Originally posted at Feed the Future.
A week ago, against the backdrop of the Olympics, I witnessed history. I was there not for the Games, but for the Global Hunger Event, which was co-hosted by U.K. Prime Minister Cameron and Brazil Vice President Temer.
The event brought civil society and private sector partners together with leaders from across the globe—and even a few Olympic heroes including in incomparable Mo Farah—to commit to championing for change against global hunger.
At the top of the list of priorities that emerged: Making significant gains against undernutrition before the 2016 Olympic Games in Rio de Janeiro. Just as is true for Olympians to be at their best, we know that adequate nutrition—especially in the critical 1,000-day window between pregnancy and a child’s second birthday—is key to a healthy, productive life. However, two billion people in the world, including nearly 200 million children under 5 years of age, suffer from undernutrition and its irreversible effects.
The good news? We can change this. And we are already taking the steps needed to do so.
Through Feed the Future, we support countries in developing their agriculture sectors to spur inclusive economic growth that increases incomes and reduces hunger and poverty. We are integrating nutrition and agriculture programs, and have set ambitious targets that contribute to the World Health Assembly’s new global goal to reduce the number of stunted children by 40 percent by 2025.
If it sounds like a big undertaking, it is. We have the know-how and tools to make a difference. But we can’t do this work alone. We need strong global partnerships to champion that our generation’s legacy should include the not “heroic,” but simply “human,” act of ending huger.
It’s why we work with partners like Pepsi, HarvestPlus, DSM, and the Global Alliance for Improved Nutrition to foster private sector-led innovation and public-private partnerships that can strengthen agriculture value, spur productivity, and develop more nutritious foods that are accessible to the poor. And we know that our civil society and NGO partners are critical to making this a reality.

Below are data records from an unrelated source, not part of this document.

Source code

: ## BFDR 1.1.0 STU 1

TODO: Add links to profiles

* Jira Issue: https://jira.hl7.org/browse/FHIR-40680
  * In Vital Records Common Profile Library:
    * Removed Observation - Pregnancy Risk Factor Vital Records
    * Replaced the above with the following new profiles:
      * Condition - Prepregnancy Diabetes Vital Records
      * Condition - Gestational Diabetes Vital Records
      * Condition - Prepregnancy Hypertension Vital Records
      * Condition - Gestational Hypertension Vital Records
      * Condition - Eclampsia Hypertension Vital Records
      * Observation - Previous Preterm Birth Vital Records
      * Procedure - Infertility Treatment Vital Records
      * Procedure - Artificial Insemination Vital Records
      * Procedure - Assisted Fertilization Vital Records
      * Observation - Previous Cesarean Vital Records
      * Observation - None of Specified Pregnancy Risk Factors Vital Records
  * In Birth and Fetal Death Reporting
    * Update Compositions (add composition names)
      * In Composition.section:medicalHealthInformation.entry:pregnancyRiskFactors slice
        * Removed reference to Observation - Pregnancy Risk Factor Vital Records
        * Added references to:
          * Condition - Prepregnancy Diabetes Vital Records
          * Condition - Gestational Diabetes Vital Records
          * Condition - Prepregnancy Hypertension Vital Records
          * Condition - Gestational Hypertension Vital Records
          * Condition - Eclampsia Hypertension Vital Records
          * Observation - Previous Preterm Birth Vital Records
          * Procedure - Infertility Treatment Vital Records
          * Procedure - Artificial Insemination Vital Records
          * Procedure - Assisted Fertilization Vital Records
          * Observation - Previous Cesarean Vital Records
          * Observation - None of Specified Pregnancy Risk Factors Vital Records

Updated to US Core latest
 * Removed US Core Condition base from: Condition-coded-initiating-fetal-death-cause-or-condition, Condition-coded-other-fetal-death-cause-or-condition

That spirit of partnership is what drives the New Alliance for Food Security and Nutrition, which was announced by President Obama just prior to the G8 Summit this year. A commitment by G8 nations, African partner countries and private sector partners to support agricultural development in sub-Saharan Africa, the New Alliance aims to lift 50 million people in sub-Saharan Africa out of poverty in the next 10 years.
What I realized at the Global Hunger Event was that the momentum we’ve all created—through Feed the Future, the New Alliance, and this event—is real. Next year, the G8 presidency will transition from the United States to our friends in the United Kingdom, and I couldn’t be more thrilled that food security and nutrition, as evidenced by the Global Hunger Event, will continue to be a clear priority.
In the days ahead, Ethiopia, Ghana, and Tanzania will host workshops to kick off New Alliance for Food Security and Nutrition Cooperation Frameworks. These workshops will bring host-country government partners, African and G8 country government officials, international donors, private sector partners, and civil society groups together to focus on the implementation of actions to accelerate country plans and priorities for improved food security and nutrition.
The fact that so many leaders from so many sectors are committed and working together toward a common goal is groundbreaking. It is the stuff of history. In our day-to-day routine, it’s easy to get caught up in the details and miss the big picture: We’re making progress on incredibly urgent and important issues like hunger, poverty and undernutrition.
If we all continue to champion these efforts, and work alongside our colleagues, partners, and heroes to fight hunger, what will our legacy be?